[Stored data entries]
....

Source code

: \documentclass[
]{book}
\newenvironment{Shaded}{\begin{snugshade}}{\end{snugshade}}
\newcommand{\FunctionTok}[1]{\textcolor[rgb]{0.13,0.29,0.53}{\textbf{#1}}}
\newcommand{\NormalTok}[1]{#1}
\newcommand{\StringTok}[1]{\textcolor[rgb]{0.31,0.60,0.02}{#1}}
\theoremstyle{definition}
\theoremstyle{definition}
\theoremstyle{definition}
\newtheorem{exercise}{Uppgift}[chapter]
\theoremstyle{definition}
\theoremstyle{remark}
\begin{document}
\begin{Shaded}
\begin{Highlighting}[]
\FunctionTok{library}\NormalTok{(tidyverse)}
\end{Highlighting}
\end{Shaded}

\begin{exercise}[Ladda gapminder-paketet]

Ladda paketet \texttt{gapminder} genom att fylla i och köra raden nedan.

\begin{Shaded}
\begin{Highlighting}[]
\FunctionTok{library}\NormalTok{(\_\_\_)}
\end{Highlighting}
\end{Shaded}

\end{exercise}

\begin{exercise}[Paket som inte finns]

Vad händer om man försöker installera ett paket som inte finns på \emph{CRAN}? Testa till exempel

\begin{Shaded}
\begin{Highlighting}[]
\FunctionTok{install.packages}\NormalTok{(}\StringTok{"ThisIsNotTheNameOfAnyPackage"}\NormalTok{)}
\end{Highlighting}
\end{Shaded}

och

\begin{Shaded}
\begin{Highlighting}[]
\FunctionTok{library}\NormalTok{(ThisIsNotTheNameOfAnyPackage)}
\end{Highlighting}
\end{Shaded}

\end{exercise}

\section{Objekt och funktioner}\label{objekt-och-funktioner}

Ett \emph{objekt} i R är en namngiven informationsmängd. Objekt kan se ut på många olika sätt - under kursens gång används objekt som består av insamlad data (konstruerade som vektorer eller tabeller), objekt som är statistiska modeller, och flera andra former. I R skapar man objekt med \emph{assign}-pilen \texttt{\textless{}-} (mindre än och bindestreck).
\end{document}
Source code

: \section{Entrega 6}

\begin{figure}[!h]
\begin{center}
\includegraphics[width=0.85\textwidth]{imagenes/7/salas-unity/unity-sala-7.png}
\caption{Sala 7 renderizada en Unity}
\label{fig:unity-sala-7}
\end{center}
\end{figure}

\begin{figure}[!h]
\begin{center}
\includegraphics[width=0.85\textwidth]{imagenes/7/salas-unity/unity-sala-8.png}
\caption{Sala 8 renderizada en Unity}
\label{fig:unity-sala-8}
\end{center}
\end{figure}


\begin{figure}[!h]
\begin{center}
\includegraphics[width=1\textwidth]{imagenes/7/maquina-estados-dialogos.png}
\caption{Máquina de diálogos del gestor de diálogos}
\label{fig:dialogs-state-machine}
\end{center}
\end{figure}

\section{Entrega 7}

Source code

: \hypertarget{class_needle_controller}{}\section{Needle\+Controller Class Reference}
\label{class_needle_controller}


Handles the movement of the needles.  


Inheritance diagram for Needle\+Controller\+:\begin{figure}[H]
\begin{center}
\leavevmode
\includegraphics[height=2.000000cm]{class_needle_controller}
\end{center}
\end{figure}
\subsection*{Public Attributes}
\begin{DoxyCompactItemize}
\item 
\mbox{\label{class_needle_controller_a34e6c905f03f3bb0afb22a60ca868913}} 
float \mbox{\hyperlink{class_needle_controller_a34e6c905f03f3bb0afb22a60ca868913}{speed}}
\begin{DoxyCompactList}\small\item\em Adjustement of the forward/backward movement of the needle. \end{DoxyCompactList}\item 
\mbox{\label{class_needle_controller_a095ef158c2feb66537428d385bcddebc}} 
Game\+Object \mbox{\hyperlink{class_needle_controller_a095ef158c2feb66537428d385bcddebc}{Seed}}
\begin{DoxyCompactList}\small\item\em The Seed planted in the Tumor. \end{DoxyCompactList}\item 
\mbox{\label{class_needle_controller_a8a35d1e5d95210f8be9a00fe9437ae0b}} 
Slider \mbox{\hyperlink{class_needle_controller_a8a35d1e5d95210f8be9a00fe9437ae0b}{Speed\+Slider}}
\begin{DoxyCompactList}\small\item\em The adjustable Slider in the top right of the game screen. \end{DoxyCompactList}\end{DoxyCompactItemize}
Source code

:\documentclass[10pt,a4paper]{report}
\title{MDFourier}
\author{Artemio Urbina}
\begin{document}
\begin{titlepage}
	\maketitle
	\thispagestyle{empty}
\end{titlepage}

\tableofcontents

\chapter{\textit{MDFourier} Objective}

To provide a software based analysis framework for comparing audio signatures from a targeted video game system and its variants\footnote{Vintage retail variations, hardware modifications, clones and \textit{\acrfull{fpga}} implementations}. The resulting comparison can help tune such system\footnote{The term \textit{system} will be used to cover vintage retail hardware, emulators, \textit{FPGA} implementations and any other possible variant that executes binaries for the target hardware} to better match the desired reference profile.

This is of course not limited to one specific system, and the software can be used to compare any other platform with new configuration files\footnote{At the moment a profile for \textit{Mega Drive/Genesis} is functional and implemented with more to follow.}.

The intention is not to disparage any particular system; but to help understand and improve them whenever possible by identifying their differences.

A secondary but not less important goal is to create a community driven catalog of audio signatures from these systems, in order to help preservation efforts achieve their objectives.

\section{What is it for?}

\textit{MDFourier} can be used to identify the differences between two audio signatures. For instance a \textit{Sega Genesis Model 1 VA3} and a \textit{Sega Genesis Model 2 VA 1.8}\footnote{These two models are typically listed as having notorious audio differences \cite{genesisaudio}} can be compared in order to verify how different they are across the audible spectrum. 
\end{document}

....

■ Prompt
All lines of the entries above where "caption" turns up should be reported.

■ Written reply
\caption{Sala 7 renderizada en Unity}
\caption{Sala 8 renderizada en Unity}
\caption{Máquina de diálogos del gestor de diálogos}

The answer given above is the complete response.